More than eight in 10 (82%) borrowers who remortgaged did so to switch lenders and get a better deal.
But in spite of the cost of attracting new customers just 3% of lenders offered their existing customers incentives to stay.
Almost two in five (39%) remortgagors spoke to an independent mortgage adviser or broker in March, up from 36% in February.
Andy Knee, chief executive of LMS, said: “Savvy borrowers are shopping around for better deals and are clearly aware of the competitive offerings in the market. They’re also seeking out more broker advice than they were in February.
“However, it’s baffling why their existing lenders are not incentivising them to stay. The switching trend appears to be shaping up in other banking arenas as well, with the Payments Council reporting 1.1 million customers switching current accounts recently.”
Nearly a third (29%) of remortgagers increased the size of their loan, while just under one in four (22%) increased their loan amount by as much as £10,000. Two fifths (38%) of remortgagers also successfully reduced their monthly payments by £500.
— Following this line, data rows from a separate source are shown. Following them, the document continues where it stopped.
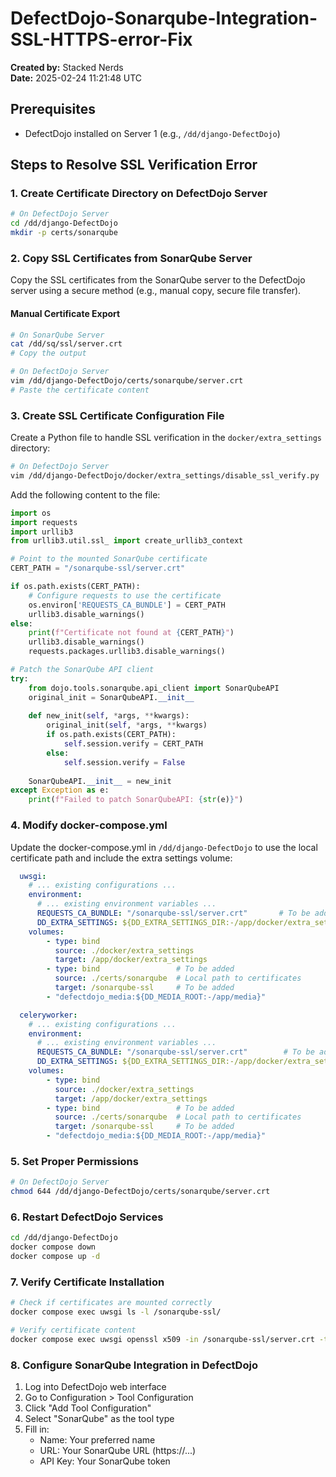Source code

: # DefectDojo-Sonarqube-Integration-SSL-HTTPS-error-Fix


**Created by:** Stacked Nerds  
**Date:** 2025-02-24 11:21:48 UTC

## Prerequisites
- DefectDojo installed on Server 1 (e.g., `/dd/django-DefectDojo`)

## Steps to Resolve SSL Verification Error

### 1. Create Certificate Directory on DefectDojo Server
```bash
# On DefectDojo Server
cd /dd/django-DefectDojo
mkdir -p certs/sonarqube
```

### 2. Copy SSL Certificates from SonarQube Server
Copy the SSL certificates from the SonarQube server to the DefectDojo server using a secure method (e.g., manual copy, secure file transfer).

#### Manual Certificate Export
```bash
# On SonarQube Server
cat /dd/sq/ssl/server.crt
# Copy the output

# On DefectDojo Server
vim /dd/django-DefectDojo/certs/sonarqube/server.crt
# Paste the certificate content
```

### 3. Create SSL Certificate Configuration File
Create a Python file to handle SSL verification in the `docker/extra_settings` directory:

```bash
# On DefectDojo Server
vim /dd/django-DefectDojo/docker/extra_settings/disable_ssl_verify.py
```

Add the following content to the file:
```python name=docker/extra_settings/disable_ssl_verify.py
import os
import requests
import urllib3
from urllib3.util.ssl_ import create_urllib3_context

# Point to the mounted SonarQube certificate
CERT_PATH = "/sonarqube-ssl/server.crt"

if os.path.exists(CERT_PATH):
    # Configure requests to use the certificate
    os.environ['REQUESTS_CA_BUNDLE'] = CERT_PATH
    urllib3.disable_warnings()
else:
    print(f"Certificate not found at {CERT_PATH}")
    urllib3.disable_warnings()
    requests.packages.urllib3.disable_warnings()

# Patch the SonarQube API client
try:
    from dojo.tools.sonarqube.api_client import SonarQubeAPI
    original_init = SonarQubeAPI.__init__
    
    def new_init(self, *args, **kwargs):
        original_init(self, *args, **kwargs)
        if os.path.exists(CERT_PATH):
            self.session.verify = CERT_PATH
        else:
            self.session.verify = False
    
    SonarQubeAPI.__init__ = new_init
except Exception as e:
    print(f"Failed to patch SonarQubeAPI: {str(e)}")
```

### 4. Modify docker-compose.yml
Update the docker-compose.yml in `/dd/django-DefectDojo` to use the local certificate path and include the extra settings volume:
```yaml name=docker-compose.yml
  uwsgi:
    # ... existing configurations ...
    environment:
      # ... existing environment variables ...
      REQUESTS_CA_BUNDLE: "/sonarqube-ssl/server.crt"       # To be added
      DD_EXTRA_SETTINGS: ${DD_EXTRA_SETTINGS_DIR:-/app/docker/extra_settings/disable_ssl_verify.py}   # To be added
    volumes:
        - type: bind
          source: ./docker/extra_settings
          target: /app/docker/extra_settings
        - type: bind                 # To be added
          source: ./certs/sonarqube  # Local path to certificates
          target: /sonarqube-ssl     # To be added
        - "defectdojo_media:${DD_MEDIA_ROOT:-/app/media}"

  celeryworker:
    # ... existing configurations ...
    environment:
      # ... existing environment variables ...
      REQUESTS_CA_BUNDLE: "/sonarqube-ssl/server.crt"        # To be added
      DD_EXTRA_SETTINGS: ${DD_EXTRA_SETTINGS_DIR:-/app/docker/extra_settings/disable_ssl_verify.py}   # To be added
    volumes:
        - type: bind
          source: ./docker/extra_settings
          target: /app/docker/extra_settings
        - type: bind                 # To be added
          source: ./certs/sonarqube  # Local path to certificates
          target: /sonarqube-ssl     # To be added
        - "defectdojo_media:${DD_MEDIA_ROOT:-/app/media}"
```

### 5. Set Proper Permissions
```bash
# On DefectDojo Server
chmod 644 /dd/django-DefectDojo/certs/sonarqube/server.crt
```

### 6. Restart DefectDojo Services
```bash
cd /dd/django-DefectDojo
docker compose down
docker compose up -d
```

### 7. Verify Certificate Installation
```bash
# Check if certificates are mounted correctly
docker compose exec uwsgi ls -l /sonarqube-ssl/

# Verify certificate content
docker compose exec uwsgi openssl x509 -in /sonarqube-ssl/server.crt -text -noout
```

### 8. Configure SonarQube Integration in DefectDojo
1. Log into DefectDojo web interface
2. Go to Configuration > Tool Configuration
3. Click "Add Tool Configuration"
4. Select "SonarQube" as the tool type
5. Fill in:
   - Name: Your preferred name
   - URL: Your SonarQube URL (https://...)
   - API Key: Your SonarQube token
Knee added: “With economic growth slowing down in March - almost half of what it was three months ago - it’s important to remember that we’re still on the path to economic recovery.
“We’re not there yet, but what we’re looking at now is a wiser, post-recession consumer shaped by almost a decade of austerity, which is something lenders need to consider in order to retain their customers.
“A gradual growth in the number of people remortgaging to access better rates is a promising sign that buyers are applying the same wisdom to their mortgages; however, there is still an element of complacency among those who expect competitive offers to last for a while yet.
“Although people are remortaging for the right reasons, they’re clearly not remortgaging enough.”